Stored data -
****

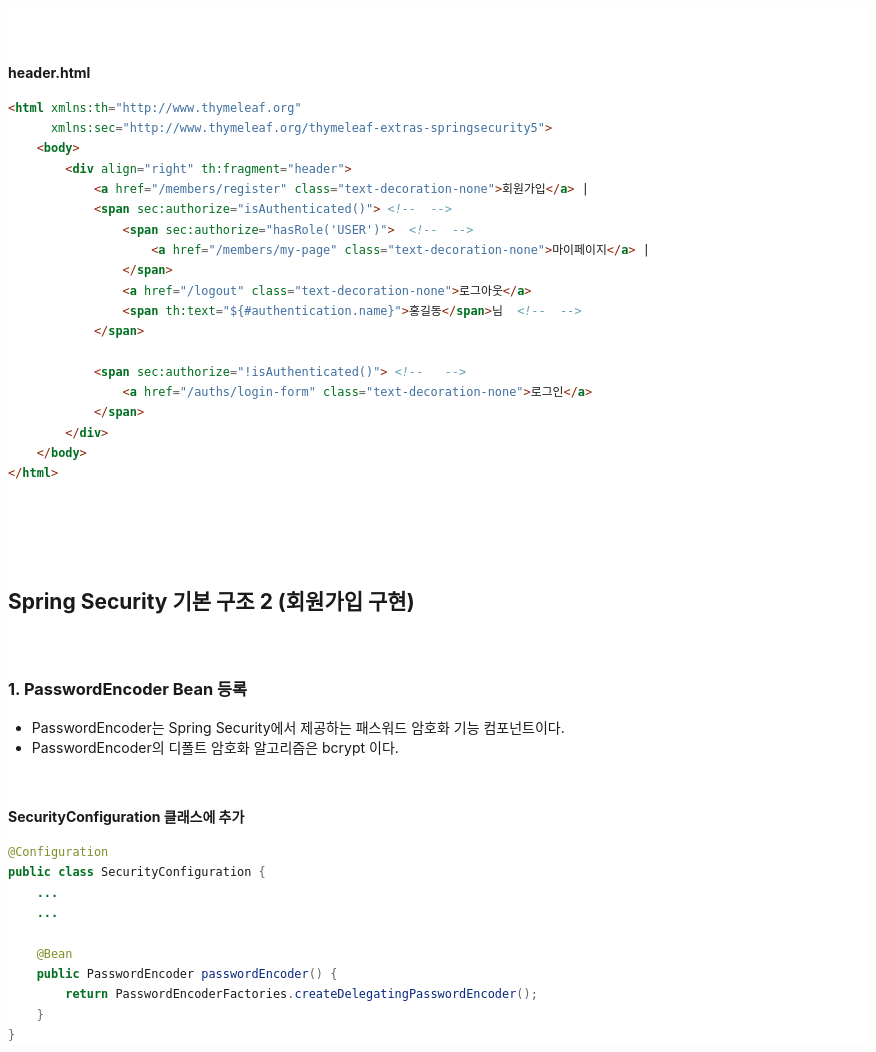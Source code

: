 <br>
<br>

**header.html**

```html
<html xmlns:th="http://www.thymeleaf.org"
      xmlns:sec="http://www.thymeleaf.org/thymeleaf-extras-springsecurity5">
    <body>
        <div align="right" th:fragment="header">
            <a href="/members/register" class="text-decoration-none">회원가입</a> |
            <span sec:authorize="isAuthenticated()"> <!--  -->
                <span sec:authorize="hasRole('USER')">  <!--  -->
                    <a href="/members/my-page" class="text-decoration-none">마이페이지</a> |
                </span>
                <a href="/logout" class="text-decoration-none">로그아웃</a>
                <span th:text="${#authentication.name}">홍길동</span>님  <!--  -->
            </span>

            <span sec:authorize="!isAuthenticated()"> <!--   -->
                <a href="/auths/login-form" class="text-decoration-none">로그인</a>
            </span>
        </div>
    </body>
</html>
```

<br>
<br>
<br>

## Spring Security 기본 구조 2 (회원가입 구현)

<br>

### 1. PasswordEncoder Bean 등록

- PasswordEncoder는 Spring Security에서 제공하는 패스워드 암호화 기능 컴포넌트이다.
- PasswordEncoder의 디폴트 암호화 알고리즘은 bcrypt 이다.

<br>

**SecurityConfiguration 클래스에 추가**

```java
@Configuration
public class SecurityConfiguration {
	...
	...

	@Bean
	public PasswordEncoder passwordEncoder() {
	    return PasswordEncoderFactories.createDelegatingPasswordEncoder();
	}
}
```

****

WHAT TO WORK ON - Please copy the data shown above precisely, leaving the images out.

RESPONSE TO THIS TASK -
Source code

: <br>
<br>

**header.html**

```html
<html xmlns:th="http://www.thymeleaf.org"
      xmlns:sec="http://www.thymeleaf.org/thymeleaf-extras-springsecurity5">
    <body>
        <div align="right" th:fragment="header">
            <a href="/members/register" class="text-decoration-none">회원가입</a> |
            <span sec:authorize="isAuthenticated()"> <!--  -->
                <span sec:authorize="hasRole('USER')">  <!--  -->
                    <a href="/members/my-page" class="text-decoration-none">마이페이지</a> |
                </span>
                <a href="/logout" class="text-decoration-none">로그아웃</a>
                <span th:text="${#authentication.name}">홍길동</span>님  <!--  -->
            </span>

            <span sec:authorize="!isAuthenticated()"> <!--   -->
                <a href="/auths/login-form" class="text-decoration-none">로그인</a>
            </span>
        </div>
    </body>
</html>
```

<br>
<br>
<br>

## Spring Security 기본 구조 2 (회원가입 구현)

<br>

### 1. PasswordEncoder Bean 등록

- PasswordEncoder는 Spring Security에서 제공하는 패스워드 암호화 기능 컴포넌트이다.
- PasswordEncoder의 디폴트 암호화 알고리즘은 bcrypt 이다.

<br>

**SecurityConfiguration 클래스에 추가**

```java
@Configuration
public class SecurityConfiguration {
	...
	...

	@Bean
	public PasswordEncoder passwordEncoder() {
	    return PasswordEncoderFactories.createDelegatingPasswordEncoder();
	}
}
```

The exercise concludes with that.